Эти слова были сигналом, жидов расхватали по рукам и начали швырять в волны. Жалкий крик раздался со всех сторон; но суровые запорожцы только смеялись, видя, как жидовские ноги в башмаках и чулках болтались на воздухе. Бедный высокий оратор, накликавший сам на свою шею беду, схватил за ноги Бульбу и жалким голосом молил: «Великий господин, ясневельможный пан! Я знал и брата вашего покойного Дороша. Какой был славный воин! Я ему восемьсот цехинов дал, когда нужно было выкупиться из плена у турков».
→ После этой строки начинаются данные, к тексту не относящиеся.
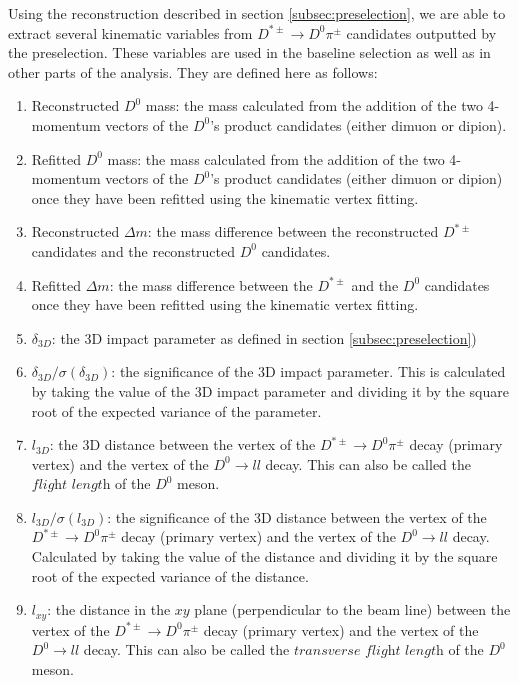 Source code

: Using the reconstruction described in section \ref{subsec:preselection}, we are able to extract several kinematic variables from $D^{*\pm} \to D^0 \pi^\pm$ candidates outputted by the preselection. These variables are used in the baseline selection as well as in other parts of the analysis. They are defined here as follows:
\begin{enumerate}
    \item Reconstructed $D^0$ mass: the mass calculated from the addition of the two 4-momentum vectors of the $D^0$'s product candidates (either dimuon or dipion). 
    \item Refitted $D^0$ mass: the mass calculated from the addition of the two 4-momentum vectors of the $D^0$'s product candidates (either dimuon or dipion) once they have been refitted using the kinematic vertex fitting. 
    \item Reconstructed $\Delta m$: the mass difference between the reconstructed $D^{*\pm}$ candidates and the reconstructed $D^0$ candidates. 
    \item Refitted $\Delta m$: the mass difference between the $D^{*\pm}$ and the $D^0$ candidates once they have been refitted using the kinematic vertex fitting.
    \item $\delta_{3D}$: the 3D impact parameter as defined in section \ref{subsec:preselection})
    \item $\delta_{3D}/\sigma\left(\delta_{3D}\right)$: the significance of the 3D impact parameter. This is calculated by taking the value of the 3D impact parameter and dividing it by the square root of the expected variance of the parameter. 
    \item $l_{3D}$: the 3D distance between the vertex of the $D^{*\pm} \to D^0 \pi^\pm$ decay (primary vertex) and the vertex of the $D^0 \to l l$ decay. This can also be called the $\textit{flight length}$ of the $D^0$ meson. 
    \item $l_{3D}/\sigma\left(l_{3D}\right)$: the significance of the 3D distance between the vertex of the $D^{*\pm} \to D^0 \pi^\pm$ decay (primary vertex) and the vertex of the $D^0 \to l l$ decay. Calculated by taking the value of the distance and dividing it by the square root of the expected variance of the distance. 
    \item $l_{xy}$: the distance in the $xy$ plane (perpendicular to the beam line) between the vertex of the $D^{*\pm} \to D^0 \pi^\pm$ decay (primary vertex) and the vertex of the $D^0 \to l l$ decay.  This can also be called the $\textit{transverse flight length}$ of the $D^0$ meson. 

\end{enumerate}
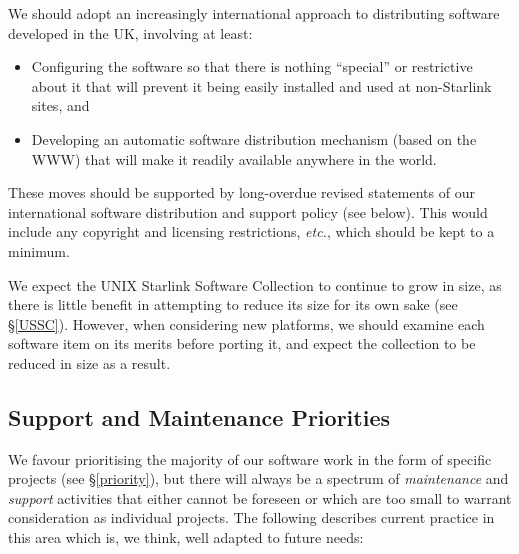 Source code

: \documentclass[twoside,11pt]{article}
\newcommand{\htmlref}[2]{#1}
\newcommand{\latex}[1]{#1}
\newcommand{\xref}[3]{#1}
\newcommand{\qt}[1]{``#1''}
\newcommand{\st}[1]{{\em{#1}}}
\newcommand{\qt}[1]{{\tt{"}}#1{\tt{"}}}
\newcommand{\mnt}[1]{\htmlref{#1}{maintenance}}
\newcommand{\spt}[1]{\htmlref{#1}{support}}
\newcommand{\usscref}[1]{\xref{#1}{sun1}{}}
\begin{document}
We should adopt an increasingly international approach to distributing
software developed in the UK, involving at least:
\begin{itemize}
\item Configuring the software so that there is nothing \qt{special}
or restrictive about it that will prevent it being easily installed
and used at non-Starlink sites, and
\item Developing an automatic software distribution mechanism (based on the
WWW) that will make it readily available anywhere in the world.
\end{itemize}

These moves should be supported by long-overdue revised statements of
our \htmlref{international software distribution and support
policy}{international}\latex{ (see below)}. This would include any 
copyright and licensing
restrictions, \st{etc.}, which should be kept to a minimum.

We expect the \usscref{UNIX Starlink Software Collection} to continue
to grow in size, as there is \htmlref{little benefit}{USSC} in
attempting to reduce its size for its own sake\latex{ (see \S\ref{USSC})}. 
However, when considering new platforms, we should examine each
software item on its merits before porting it, and expect the
collection to be reduced in size as a result.

\subsection{Support and Maintenance Priorities}

We favour \htmlref{prioritising}{priority} the majority of our
software work in the form of specific projects\latex{ (see
\S\ref{priority})}, but there will always be a spectrum
of \st{\mnt{maintenance}} and \st{\spt{support}} activities that
either cannot be foreseen or which are too small to warrant
consideration as individual projects.  The following describes current
practice in this area which is, we think, well adapted to future
needs:
\end{document}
«Ты знал брата?» спросил Тарас.
«Ей богу, знал: великодушный был пан.»
«А как тебя зовут?»
«Янкель.»
«Хорошо, я тебя проведу.» Сказавши это, Тарас повел его к своему обозу, возле которого стояли козаки его. «Ну, полезай под телегу, лежи там и не пошевелись, а вы, братцы, не выпускайте жида.»
Сказавши это, он отправился на площадь, потому что раздавшийся бой литавров возвестил собрание рады. Несмотря на свою печаль и сокрушение о случившихся на Украине несчастиях, он был несколько доволен представлявшимся широким раздольем для подвигов, и притом для подвигов таких, которые представляли ему мученический венец по смерти.
Вся Сеча, всё, что было на Запорожьи, собралось на площадь. Старшины, куренные атаманы, по коротком совещании, решили на том, чтобы итти с войсками прямо на Польшу, так как оттуда произошло всё зло, желая внести опустошение в землю неприятельскую и предвидя себе при этом добычу.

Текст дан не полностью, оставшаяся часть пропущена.